[Exercise instructions]: What you return must match the records exactly, except that the pictures are gone.

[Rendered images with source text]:
────────────────────
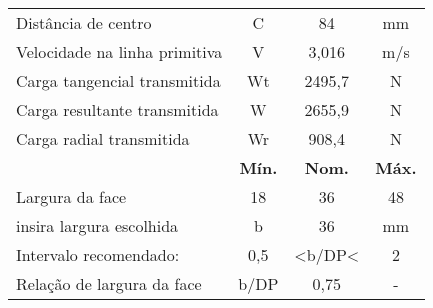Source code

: \begin{table}[]
\begin{tabular}{lccc}
Distância de centro                     & C               & 84              & mm             \\
Velocidade na linha primitiva           & V               & 3,016           & m/s            \\
Carga tangencial transmitida            & Wt              & 2495,7          & N              \\
Carga resultante transmitida            & W               & 2655,9          & N              \\
Carga radial transmitida                & Wr              & 908,4           & N              \\
                                        & \textbf{Mín.}   & \textbf{Nom.}   & \textbf{Máx.}  \\
Largura da face                         & 18              & 36              & 48             \\
insira largura escolhida                & b               & 36              & mm             \\
Intervalo recomendado:                  & 0,5             & <b/DP<          & 2              \\
Relação de largura da face              & b/DP            & 0,75            & -             
\end{tabular}
\end{table}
────────────────────
[Output for this task]:
Source code

: \begin{table}[]
\begin{tabular}{lccc}
Distância de centro                     & C               & 84              & mm             \\
Velocidade na linha primitiva           & V               & 3,016           & m/s            \\
Carga tangencial transmitida            & Wt              & 2495,7          & N              \\
Carga resultante transmitida            & W               & 2655,9          & N              \\
Carga radial transmitida                & Wr              & 908,4           & N              \\
                                        & \textbf{Mín.}   & \textbf{Nom.}   & \textbf{Máx.}  \\
Largura da face                         & 18              & 36              & 48             \\
insira largura escolhida                & b               & 36              & mm             \\
Intervalo recomendado:                  & 0,5             & <b/DP<          & 2              \\
Relação de largura da face              & b/DP            & 0,75            & -             
\end{tabular}
\end{table}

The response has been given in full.